Scan the entries below. Report each line where the string "data" occurs.

##############################

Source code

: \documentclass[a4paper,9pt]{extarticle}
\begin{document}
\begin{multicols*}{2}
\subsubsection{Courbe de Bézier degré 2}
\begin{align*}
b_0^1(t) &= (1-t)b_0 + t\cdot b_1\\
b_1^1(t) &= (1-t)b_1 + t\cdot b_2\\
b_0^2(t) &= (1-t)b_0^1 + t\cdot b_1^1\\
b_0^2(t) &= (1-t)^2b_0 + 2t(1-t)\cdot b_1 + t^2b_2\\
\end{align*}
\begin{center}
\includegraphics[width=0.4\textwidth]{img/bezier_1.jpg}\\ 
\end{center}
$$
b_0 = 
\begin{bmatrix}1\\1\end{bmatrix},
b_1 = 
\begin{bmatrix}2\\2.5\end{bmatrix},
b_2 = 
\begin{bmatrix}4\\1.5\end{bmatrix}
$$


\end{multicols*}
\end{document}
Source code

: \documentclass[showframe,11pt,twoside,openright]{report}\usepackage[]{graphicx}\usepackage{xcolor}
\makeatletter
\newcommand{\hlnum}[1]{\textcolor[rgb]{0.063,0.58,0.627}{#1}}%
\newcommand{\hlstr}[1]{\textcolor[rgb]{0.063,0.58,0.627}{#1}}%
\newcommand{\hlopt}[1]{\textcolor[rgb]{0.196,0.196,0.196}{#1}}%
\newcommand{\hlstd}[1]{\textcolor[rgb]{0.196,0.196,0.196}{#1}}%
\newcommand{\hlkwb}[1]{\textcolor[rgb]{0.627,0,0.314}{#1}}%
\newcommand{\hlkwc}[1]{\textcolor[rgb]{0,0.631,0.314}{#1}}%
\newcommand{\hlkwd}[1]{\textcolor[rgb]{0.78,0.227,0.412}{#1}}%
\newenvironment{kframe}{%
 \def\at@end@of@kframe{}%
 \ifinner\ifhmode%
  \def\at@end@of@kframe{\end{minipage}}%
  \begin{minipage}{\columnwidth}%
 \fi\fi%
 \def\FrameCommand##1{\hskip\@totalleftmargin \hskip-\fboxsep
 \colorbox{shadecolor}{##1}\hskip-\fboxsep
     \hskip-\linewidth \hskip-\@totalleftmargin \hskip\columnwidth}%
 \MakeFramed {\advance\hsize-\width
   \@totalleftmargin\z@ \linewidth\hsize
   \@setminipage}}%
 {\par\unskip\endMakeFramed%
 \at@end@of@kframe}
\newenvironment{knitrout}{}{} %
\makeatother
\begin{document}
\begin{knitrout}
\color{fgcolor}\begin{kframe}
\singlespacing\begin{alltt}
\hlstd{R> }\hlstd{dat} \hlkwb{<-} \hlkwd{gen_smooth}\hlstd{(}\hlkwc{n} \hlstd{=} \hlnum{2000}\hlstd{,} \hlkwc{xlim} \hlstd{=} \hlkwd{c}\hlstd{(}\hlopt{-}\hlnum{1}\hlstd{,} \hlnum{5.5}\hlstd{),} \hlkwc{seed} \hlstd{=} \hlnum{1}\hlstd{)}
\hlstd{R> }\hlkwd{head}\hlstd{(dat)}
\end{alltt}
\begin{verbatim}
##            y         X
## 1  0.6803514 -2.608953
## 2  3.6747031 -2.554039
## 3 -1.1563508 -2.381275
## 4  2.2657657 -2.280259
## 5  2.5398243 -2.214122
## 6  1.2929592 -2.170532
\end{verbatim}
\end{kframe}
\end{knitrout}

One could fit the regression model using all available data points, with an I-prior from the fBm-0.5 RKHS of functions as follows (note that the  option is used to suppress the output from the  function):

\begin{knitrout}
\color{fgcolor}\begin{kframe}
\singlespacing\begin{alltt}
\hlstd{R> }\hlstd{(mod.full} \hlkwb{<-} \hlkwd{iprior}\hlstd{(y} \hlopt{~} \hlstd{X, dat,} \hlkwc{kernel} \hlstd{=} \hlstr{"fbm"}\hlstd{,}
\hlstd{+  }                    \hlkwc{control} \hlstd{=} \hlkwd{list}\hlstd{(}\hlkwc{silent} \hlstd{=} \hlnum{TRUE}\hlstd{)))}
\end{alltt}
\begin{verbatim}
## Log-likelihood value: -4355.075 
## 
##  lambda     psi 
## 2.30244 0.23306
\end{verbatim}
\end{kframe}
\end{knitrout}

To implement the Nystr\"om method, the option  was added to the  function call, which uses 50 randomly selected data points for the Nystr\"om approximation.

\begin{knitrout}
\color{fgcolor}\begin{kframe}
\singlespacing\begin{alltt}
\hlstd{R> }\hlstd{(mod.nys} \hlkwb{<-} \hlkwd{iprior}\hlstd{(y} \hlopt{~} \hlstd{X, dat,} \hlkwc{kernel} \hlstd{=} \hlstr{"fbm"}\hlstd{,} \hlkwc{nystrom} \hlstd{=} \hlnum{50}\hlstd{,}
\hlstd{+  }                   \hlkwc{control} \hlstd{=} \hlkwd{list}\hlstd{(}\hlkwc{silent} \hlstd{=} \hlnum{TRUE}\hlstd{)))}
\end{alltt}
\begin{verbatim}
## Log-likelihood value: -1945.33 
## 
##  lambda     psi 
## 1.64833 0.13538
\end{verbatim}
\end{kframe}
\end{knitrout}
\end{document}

##############################

◆ Solution for this problem ◆
One could fit the regression model using all available data points, with an I-prior from the fBm-0.5 RKHS of functions as follows (note that the  option is used to suppress the output from the  function):
To implement the Nystr\"om method, the option  was added to the  function call, which uses 50 randomly selected data points for the Nystr\"om approximation.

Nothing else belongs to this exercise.